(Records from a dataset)
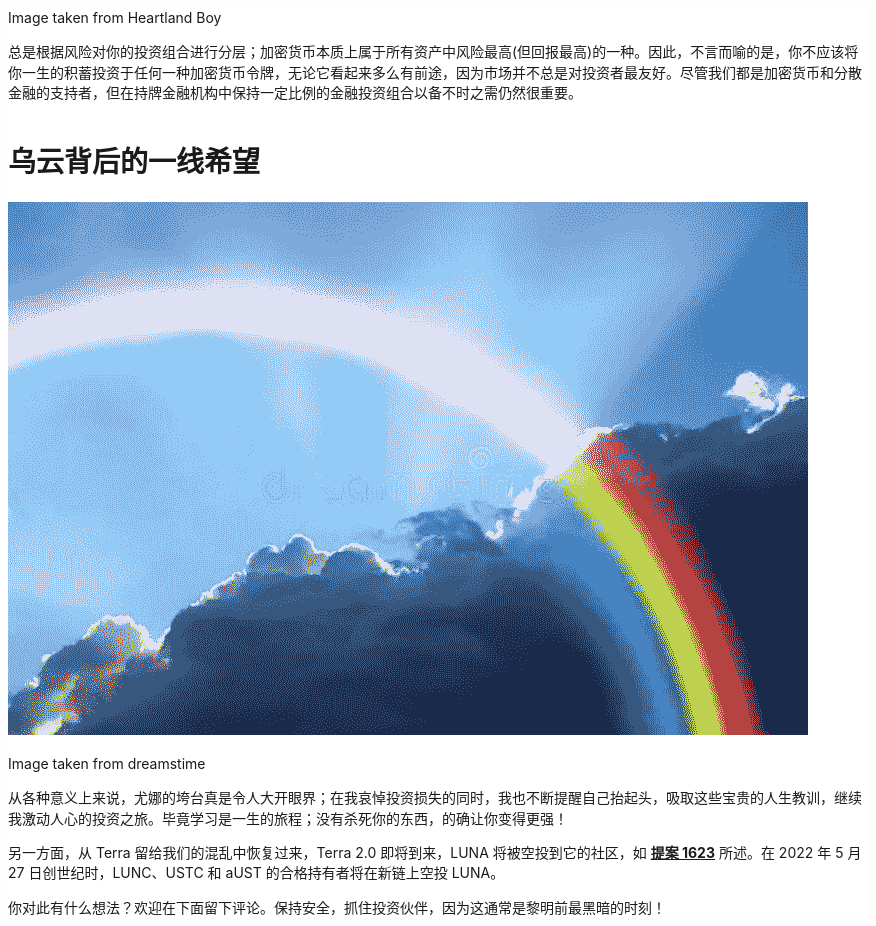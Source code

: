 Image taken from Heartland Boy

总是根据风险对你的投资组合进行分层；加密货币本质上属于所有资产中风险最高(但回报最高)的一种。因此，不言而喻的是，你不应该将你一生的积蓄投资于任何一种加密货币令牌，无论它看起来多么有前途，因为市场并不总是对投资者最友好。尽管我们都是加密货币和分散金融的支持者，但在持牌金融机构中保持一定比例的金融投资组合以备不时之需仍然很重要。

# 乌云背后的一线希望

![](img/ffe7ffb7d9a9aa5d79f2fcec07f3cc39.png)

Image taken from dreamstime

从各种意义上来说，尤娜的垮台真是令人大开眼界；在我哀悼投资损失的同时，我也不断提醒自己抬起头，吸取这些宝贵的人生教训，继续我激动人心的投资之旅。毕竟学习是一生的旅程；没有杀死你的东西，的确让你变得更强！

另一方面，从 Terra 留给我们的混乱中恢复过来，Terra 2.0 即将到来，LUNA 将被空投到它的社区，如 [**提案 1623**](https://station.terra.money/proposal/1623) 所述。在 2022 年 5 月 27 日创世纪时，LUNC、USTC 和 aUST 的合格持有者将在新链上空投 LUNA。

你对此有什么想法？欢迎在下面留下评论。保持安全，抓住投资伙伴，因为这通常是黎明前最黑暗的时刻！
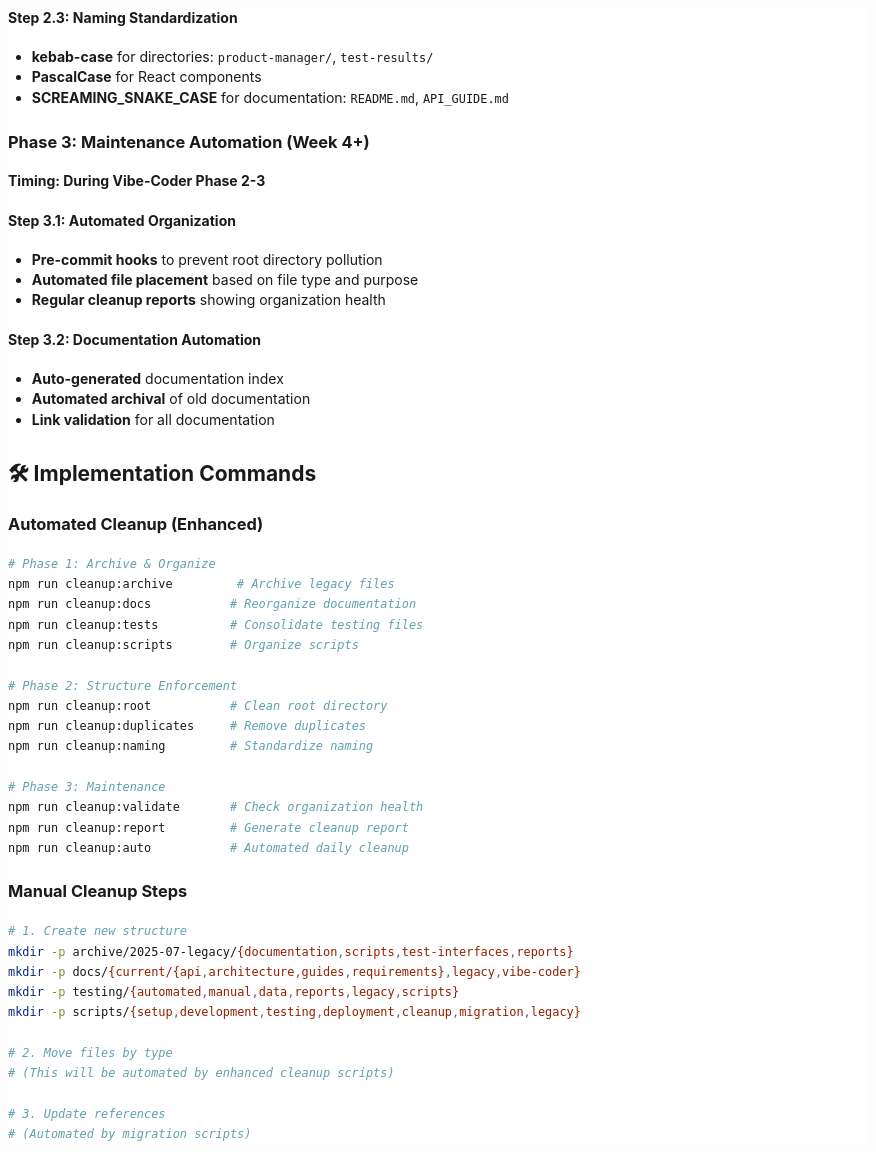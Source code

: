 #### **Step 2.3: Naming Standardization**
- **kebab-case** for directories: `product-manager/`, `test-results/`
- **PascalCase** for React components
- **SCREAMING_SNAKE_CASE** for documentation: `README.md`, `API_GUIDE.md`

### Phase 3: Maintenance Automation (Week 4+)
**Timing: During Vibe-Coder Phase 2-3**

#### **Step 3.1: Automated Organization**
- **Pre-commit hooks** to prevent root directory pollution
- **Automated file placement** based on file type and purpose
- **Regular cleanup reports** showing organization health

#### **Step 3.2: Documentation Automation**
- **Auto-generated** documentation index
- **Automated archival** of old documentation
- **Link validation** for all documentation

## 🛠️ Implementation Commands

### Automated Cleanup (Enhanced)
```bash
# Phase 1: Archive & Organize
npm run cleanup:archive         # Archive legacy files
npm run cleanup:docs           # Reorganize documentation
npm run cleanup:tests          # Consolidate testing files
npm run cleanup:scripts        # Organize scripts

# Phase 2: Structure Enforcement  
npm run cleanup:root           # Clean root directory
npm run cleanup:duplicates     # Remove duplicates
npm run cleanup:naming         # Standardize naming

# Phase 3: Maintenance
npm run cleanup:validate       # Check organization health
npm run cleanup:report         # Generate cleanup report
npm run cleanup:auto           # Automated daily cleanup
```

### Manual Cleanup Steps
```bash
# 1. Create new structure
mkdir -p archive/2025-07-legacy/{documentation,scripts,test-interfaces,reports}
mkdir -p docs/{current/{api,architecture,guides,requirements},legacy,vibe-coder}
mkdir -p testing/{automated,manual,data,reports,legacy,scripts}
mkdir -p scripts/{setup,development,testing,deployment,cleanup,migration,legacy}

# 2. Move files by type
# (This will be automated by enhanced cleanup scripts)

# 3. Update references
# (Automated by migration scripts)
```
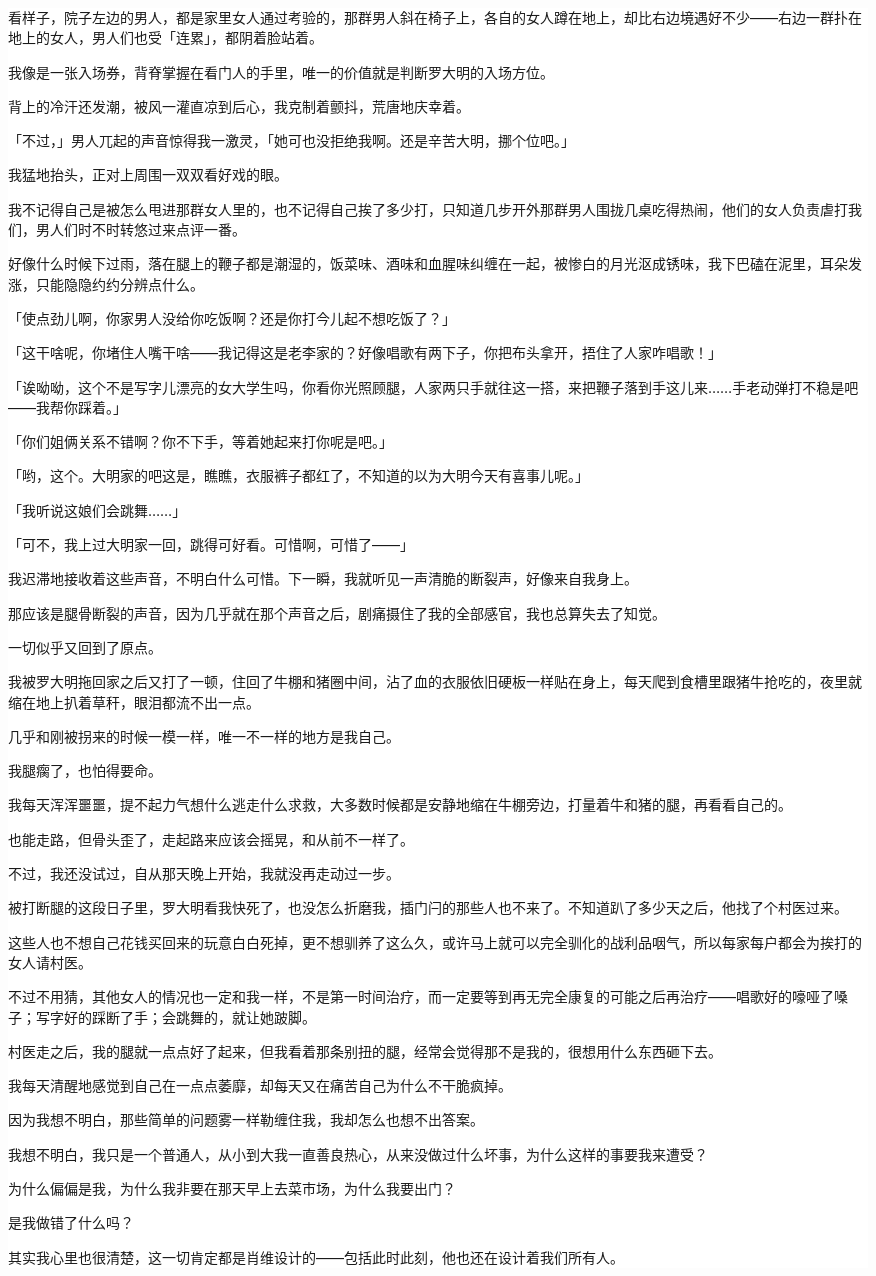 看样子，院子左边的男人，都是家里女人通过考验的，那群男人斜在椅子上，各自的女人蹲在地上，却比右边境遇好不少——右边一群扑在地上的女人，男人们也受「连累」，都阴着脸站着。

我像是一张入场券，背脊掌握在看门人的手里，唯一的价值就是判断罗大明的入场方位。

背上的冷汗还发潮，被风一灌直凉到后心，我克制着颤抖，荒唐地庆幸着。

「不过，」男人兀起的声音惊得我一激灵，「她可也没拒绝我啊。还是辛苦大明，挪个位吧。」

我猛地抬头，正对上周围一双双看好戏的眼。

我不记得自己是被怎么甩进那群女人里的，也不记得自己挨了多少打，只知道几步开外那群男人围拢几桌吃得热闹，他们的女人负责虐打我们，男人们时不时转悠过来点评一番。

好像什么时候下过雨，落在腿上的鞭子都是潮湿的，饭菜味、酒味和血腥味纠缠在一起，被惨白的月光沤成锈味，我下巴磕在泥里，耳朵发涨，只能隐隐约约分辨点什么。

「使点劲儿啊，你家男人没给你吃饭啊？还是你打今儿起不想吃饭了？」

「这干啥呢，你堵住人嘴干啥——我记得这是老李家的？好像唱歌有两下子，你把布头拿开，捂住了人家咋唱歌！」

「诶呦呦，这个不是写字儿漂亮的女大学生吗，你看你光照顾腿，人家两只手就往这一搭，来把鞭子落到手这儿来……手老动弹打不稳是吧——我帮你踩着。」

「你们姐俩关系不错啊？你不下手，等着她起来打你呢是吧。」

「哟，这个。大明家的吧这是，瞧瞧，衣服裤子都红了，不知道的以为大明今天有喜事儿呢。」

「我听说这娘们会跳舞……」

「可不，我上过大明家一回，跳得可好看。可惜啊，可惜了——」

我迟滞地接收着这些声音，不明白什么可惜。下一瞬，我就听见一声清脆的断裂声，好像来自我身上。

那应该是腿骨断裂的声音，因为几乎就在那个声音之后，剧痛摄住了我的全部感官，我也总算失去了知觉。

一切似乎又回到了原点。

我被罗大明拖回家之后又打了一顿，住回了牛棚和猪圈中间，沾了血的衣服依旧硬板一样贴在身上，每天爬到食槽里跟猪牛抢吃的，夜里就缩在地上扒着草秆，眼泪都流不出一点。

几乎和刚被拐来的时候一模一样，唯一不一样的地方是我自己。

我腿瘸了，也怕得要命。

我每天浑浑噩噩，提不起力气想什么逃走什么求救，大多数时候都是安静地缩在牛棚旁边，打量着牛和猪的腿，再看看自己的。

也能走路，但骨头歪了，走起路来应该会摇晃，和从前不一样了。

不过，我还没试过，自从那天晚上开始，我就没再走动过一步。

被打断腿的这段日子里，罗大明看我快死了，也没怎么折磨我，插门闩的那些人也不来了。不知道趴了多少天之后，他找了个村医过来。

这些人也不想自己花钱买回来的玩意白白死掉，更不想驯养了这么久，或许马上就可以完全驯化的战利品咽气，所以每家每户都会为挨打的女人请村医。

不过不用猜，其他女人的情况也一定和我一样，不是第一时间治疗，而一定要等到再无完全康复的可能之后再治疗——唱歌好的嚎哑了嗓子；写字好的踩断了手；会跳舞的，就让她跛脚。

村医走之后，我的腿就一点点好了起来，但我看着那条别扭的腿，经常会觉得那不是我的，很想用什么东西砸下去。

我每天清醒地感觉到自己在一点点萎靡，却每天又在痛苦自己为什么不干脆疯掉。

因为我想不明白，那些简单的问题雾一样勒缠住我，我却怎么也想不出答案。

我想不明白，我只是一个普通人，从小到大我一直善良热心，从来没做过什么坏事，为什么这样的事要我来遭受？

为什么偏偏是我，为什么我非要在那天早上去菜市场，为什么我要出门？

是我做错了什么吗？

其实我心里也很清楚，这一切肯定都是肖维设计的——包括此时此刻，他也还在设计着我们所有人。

• _ASSIGNMENT_
Exactly the lines from the one containing "也能走路，但骨头歪了，走起路来应该会摇晃，和从前不一样了。" through the last line of the records are to be transcribed, both endpoints included.

• _SOLUTION TO THE PROBLEM_
也能走路，但骨头歪了，走起路来应该会摇晃，和从前不一样了。

不过，我还没试过，自从那天晚上开始，我就没再走动过一步。

被打断腿的这段日子里，罗大明看我快死了，也没怎么折磨我，插门闩的那些人也不来了。不知道趴了多少天之后，他找了个村医过来。

这些人也不想自己花钱买回来的玩意白白死掉，更不想驯养了这么久，或许马上就可以完全驯化的战利品咽气，所以每家每户都会为挨打的女人请村医。

不过不用猜，其他女人的情况也一定和我一样，不是第一时间治疗，而一定要等到再无完全康复的可能之后再治疗——唱歌好的嚎哑了嗓子；写字好的踩断了手；会跳舞的，就让她跛脚。

村医走之后，我的腿就一点点好了起来，但我看着那条别扭的腿，经常会觉得那不是我的，很想用什么东西砸下去。

我每天清醒地感觉到自己在一点点萎靡，却每天又在痛苦自己为什么不干脆疯掉。

因为我想不明白，那些简单的问题雾一样勒缠住我，我却怎么也想不出答案。

我想不明白，我只是一个普通人，从小到大我一直善良热心，从来没做过什么坏事，为什么这样的事要我来遭受？

为什么偏偏是我，为什么我非要在那天早上去菜市场，为什么我要出门？

是我做错了什么吗？

其实我心里也很清楚，这一切肯定都是肖维设计的——包括此时此刻，他也还在设计着我们所有人。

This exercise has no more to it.